> [WHAT THE EXERCISE ASKS] Produce all the records again exactly as they stand.

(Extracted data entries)
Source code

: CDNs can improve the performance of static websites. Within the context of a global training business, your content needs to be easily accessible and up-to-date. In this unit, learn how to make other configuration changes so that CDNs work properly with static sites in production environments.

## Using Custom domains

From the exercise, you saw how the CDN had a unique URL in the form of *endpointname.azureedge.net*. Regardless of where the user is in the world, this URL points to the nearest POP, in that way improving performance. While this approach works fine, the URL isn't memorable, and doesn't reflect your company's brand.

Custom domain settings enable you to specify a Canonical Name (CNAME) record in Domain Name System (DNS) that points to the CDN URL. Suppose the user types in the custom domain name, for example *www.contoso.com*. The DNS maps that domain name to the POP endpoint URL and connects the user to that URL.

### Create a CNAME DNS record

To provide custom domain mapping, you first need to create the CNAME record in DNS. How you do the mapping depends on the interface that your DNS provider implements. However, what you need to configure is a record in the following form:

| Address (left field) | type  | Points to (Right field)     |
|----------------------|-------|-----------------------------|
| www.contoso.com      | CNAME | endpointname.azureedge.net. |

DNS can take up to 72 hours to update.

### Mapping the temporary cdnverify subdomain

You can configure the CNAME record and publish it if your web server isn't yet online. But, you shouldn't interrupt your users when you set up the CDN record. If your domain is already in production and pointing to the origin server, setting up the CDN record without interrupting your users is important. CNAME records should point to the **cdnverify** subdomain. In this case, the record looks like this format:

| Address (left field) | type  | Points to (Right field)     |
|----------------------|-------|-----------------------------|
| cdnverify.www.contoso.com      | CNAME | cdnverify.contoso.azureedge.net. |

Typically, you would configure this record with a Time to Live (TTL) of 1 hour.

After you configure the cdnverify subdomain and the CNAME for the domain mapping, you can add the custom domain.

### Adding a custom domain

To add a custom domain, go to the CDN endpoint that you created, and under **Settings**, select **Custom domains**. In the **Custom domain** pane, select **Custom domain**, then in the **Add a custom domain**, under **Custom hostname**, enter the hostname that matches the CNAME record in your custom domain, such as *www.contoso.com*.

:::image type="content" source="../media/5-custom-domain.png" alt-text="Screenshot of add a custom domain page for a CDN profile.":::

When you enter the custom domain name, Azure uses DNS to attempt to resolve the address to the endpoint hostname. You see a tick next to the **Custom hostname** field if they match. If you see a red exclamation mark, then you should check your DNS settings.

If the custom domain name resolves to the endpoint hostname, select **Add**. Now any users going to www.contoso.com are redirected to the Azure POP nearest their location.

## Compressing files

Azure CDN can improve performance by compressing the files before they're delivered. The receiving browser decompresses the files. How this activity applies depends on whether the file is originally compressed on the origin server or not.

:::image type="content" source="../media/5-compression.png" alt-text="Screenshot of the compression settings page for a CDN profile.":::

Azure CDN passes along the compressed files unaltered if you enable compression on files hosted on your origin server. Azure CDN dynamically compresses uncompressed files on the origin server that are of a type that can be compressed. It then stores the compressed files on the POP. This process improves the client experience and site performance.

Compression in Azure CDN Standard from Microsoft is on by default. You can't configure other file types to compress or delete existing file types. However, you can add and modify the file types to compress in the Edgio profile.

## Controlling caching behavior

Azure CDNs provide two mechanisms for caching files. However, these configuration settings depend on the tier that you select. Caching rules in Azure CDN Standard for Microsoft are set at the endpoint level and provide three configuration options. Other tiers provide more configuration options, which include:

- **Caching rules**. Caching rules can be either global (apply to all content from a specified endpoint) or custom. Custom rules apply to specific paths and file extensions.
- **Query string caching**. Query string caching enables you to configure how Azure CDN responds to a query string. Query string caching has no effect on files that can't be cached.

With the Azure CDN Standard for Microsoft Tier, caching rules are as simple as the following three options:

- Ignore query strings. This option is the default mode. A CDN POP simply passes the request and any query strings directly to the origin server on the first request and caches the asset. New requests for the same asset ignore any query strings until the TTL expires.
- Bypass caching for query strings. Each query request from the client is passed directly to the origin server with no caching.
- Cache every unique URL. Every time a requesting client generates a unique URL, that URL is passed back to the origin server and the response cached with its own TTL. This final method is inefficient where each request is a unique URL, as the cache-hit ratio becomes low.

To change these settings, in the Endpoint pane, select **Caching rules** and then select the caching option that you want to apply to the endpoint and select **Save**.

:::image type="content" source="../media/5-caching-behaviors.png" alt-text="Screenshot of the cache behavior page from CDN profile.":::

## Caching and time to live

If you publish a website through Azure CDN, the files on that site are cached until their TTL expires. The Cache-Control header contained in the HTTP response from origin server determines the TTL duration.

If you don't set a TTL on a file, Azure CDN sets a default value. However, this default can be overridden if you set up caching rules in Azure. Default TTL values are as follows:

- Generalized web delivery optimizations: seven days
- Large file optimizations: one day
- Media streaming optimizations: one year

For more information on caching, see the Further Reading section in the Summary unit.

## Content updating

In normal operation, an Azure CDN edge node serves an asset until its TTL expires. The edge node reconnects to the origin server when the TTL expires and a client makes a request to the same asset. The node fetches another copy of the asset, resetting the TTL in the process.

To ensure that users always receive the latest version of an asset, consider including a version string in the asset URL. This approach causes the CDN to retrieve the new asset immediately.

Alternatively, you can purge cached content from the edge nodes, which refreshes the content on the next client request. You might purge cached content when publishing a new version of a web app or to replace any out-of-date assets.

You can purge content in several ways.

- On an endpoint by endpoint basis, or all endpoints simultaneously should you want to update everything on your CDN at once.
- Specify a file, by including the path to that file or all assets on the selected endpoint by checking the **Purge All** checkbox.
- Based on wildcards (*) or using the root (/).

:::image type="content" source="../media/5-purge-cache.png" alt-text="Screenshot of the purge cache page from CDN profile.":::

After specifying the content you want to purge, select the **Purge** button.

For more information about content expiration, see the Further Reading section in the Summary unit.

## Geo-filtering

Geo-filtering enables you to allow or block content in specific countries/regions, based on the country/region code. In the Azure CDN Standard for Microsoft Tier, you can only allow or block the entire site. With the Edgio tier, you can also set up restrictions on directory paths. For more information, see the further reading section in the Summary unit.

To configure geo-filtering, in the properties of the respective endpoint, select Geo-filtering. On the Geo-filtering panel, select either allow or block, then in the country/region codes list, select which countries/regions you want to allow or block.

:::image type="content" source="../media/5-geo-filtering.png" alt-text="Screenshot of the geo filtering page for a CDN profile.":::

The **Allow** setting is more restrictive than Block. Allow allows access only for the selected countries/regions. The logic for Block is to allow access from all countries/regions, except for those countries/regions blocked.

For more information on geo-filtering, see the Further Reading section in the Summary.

> [ANSWER BELOW]
Source code

: CDNs can improve the performance of static websites. Within the context of a global training business, your content needs to be easily accessible and up-to-date. In this unit, learn how to make other configuration changes so that CDNs work properly with static sites in production environments.

## Using Custom domains

From the exercise, you saw how the CDN had a unique URL in the form of *endpointname.azureedge.net*. Regardless of where the user is in the world, this URL points to the nearest POP, in that way improving performance. While this approach works fine, the URL isn't memorable, and doesn't reflect your company's brand.

Custom domain settings enable you to specify a Canonical Name (CNAME) record in Domain Name System (DNS) that points to the CDN URL. Suppose the user types in the custom domain name, for example *www.contoso.com*. The DNS maps that domain name to the POP endpoint URL and connects the user to that URL.

### Create a CNAME DNS record

To provide custom domain mapping, you first need to create the CNAME record in DNS. How you do the mapping depends on the interface that your DNS provider implements. However, what you need to configure is a record in the following form:

| Address (left field) | type  | Points to (Right field)     |
|----------------------|-------|-----------------------------|
| www.contoso.com      | CNAME | endpointname.azureedge.net. |

DNS can take up to 72 hours to update.

### Mapping the temporary cdnverify subdomain

You can configure the CNAME record and publish it if your web server isn't yet online. But, you shouldn't interrupt your users when you set up the CDN record. If your domain is already in production and pointing to the origin server, setting up the CDN record without interrupting your users is important. CNAME records should point to the **cdnverify** subdomain. In this case, the record looks like this format:

| Address (left field) | type  | Points to (Right field)     |
|----------------------|-------|-----------------------------|
| cdnverify.www.contoso.com      | CNAME | cdnverify.contoso.azureedge.net. |

Typically, you would configure this record with a Time to Live (TTL) of 1 hour.

After you configure the cdnverify subdomain and the CNAME for the domain mapping, you can add the custom domain.

### Adding a custom domain

To add a custom domain, go to the CDN endpoint that you created, and under **Settings**, select **Custom domains**. In the **Custom domain** pane, select **Custom domain**, then in the **Add a custom domain**, under **Custom hostname**, enter the hostname that matches the CNAME record in your custom domain, such as *www.contoso.com*.

:::image type="content" source="../media/5-custom-domain.png" alt-text="Screenshot of add a custom domain page for a CDN profile.":::

When you enter the custom domain name, Azure uses DNS to attempt to resolve the address to the endpoint hostname. You see a tick next to the **Custom hostname** field if they match. If you see a red exclamation mark, then you should check your DNS settings.

If the custom domain name resolves to the endpoint hostname, select **Add**. Now any users going to www.contoso.com are redirected to the Azure POP nearest their location.

## Compressing files

Azure CDN can improve performance by compressing the files before they're delivered. The receiving browser decompresses the files. How this activity applies depends on whether the file is originally compressed on the origin server or not.

:::image type="content" source="../media/5-compression.png" alt-text="Screenshot of the compression settings page for a CDN profile.":::

Azure CDN passes along the compressed files unaltered if you enable compression on files hosted on your origin server. Azure CDN dynamically compresses uncompressed files on the origin server that are of a type that can be compressed. It then stores the compressed files on the POP. This process improves the client experience and site performance.

Compression in Azure CDN Standard from Microsoft is on by default. You can't configure other file types to compress or delete existing file types. However, you can add and modify the file types to compress in the Edgio profile.

## Controlling caching behavior

Azure CDNs provide two mechanisms for caching files. However, these configuration settings depend on the tier that you select. Caching rules in Azure CDN Standard for Microsoft are set at the endpoint level and provide three configuration options. Other tiers provide more configuration options, which include:

- **Caching rules**. Caching rules can be either global (apply to all content from a specified endpoint) or custom. Custom rules apply to specific paths and file extensions.
- **Query string caching**. Query string caching enables you to configure how Azure CDN responds to a query string. Query string caching has no effect on files that can't be cached.

With the Azure CDN Standard for Microsoft Tier, caching rules are as simple as the following three options:

- Ignore query strings. This option is the default mode. A CDN POP simply passes the request and any query strings directly to the origin server on the first request and caches the asset. New requests for the same asset ignore any query strings until the TTL expires.
- Bypass caching for query strings. Each query request from the client is passed directly to the origin server with no caching.
- Cache every unique URL. Every time a requesting client generates a unique URL, that URL is passed back to the origin server and the response cached with its own TTL. This final method is inefficient where each request is a unique URL, as the cache-hit ratio becomes low.

To change these settings, in the Endpoint pane, select **Caching rules** and then select the caching option that you want to apply to the endpoint and select **Save**.

:::image type="content" source="../media/5-caching-behaviors.png" alt-text="Screenshot of the cache behavior page from CDN profile.":::

## Caching and time to live

If you publish a website through Azure CDN, the files on that site are cached until their TTL expires. The Cache-Control header contained in the HTTP response from origin server determines the TTL duration.

If you don't set a TTL on a file, Azure CDN sets a default value. However, this default can be overridden if you set up caching rules in Azure. Default TTL values are as follows:

- Generalized web delivery optimizations: seven days
- Large file optimizations: one day
- Media streaming optimizations: one year

For more information on caching, see the Further Reading section in the Summary unit.

## Content updating

In normal operation, an Azure CDN edge node serves an asset until its TTL expires. The edge node reconnects to the origin server when the TTL expires and a client makes a request to the same asset. The node fetches another copy of the asset, resetting the TTL in the process.

To ensure that users always receive the latest version of an asset, consider including a version string in the asset URL. This approach causes the CDN to retrieve the new asset immediately.

Alternatively, you can purge cached content from the edge nodes, which refreshes the content on the next client request. You might purge cached content when publishing a new version of a web app or to replace any out-of-date assets.

You can purge content in several ways.

- On an endpoint by endpoint basis, or all endpoints simultaneously should you want to update everything on your CDN at once.
- Specify a file, by including the path to that file or all assets on the selected endpoint by checking the **Purge All** checkbox.
- Based on wildcards (*) or using the root (/).

:::image type="content" source="../media/5-purge-cache.png" alt-text="Screenshot of the purge cache page from CDN profile.":::

After specifying the content you want to purge, select the **Purge** button.

For more information about content expiration, see the Further Reading section in the Summary unit.

## Geo-filtering

Geo-filtering enables you to allow or block content in specific countries/regions, based on the country/region code. In the Azure CDN Standard for Microsoft Tier, you can only allow or block the entire site. With the Edgio tier, you can also set up restrictions on directory paths. For more information, see the further reading section in the Summary unit.

To configure geo-filtering, in the properties of the respective endpoint, select Geo-filtering. On the Geo-filtering panel, select either allow or block, then in the country/region codes list, select which countries/regions you want to allow or block.

:::image type="content" source="../media/5-geo-filtering.png" alt-text="Screenshot of the geo filtering page for a CDN profile.":::

The **Allow** setting is more restrictive than Block. Allow allows access only for the selected countries/regions. The logic for Block is to allow access from all countries/regions, except for those countries/regions blocked.

For more information on geo-filtering, see the Further Reading section in the Summary.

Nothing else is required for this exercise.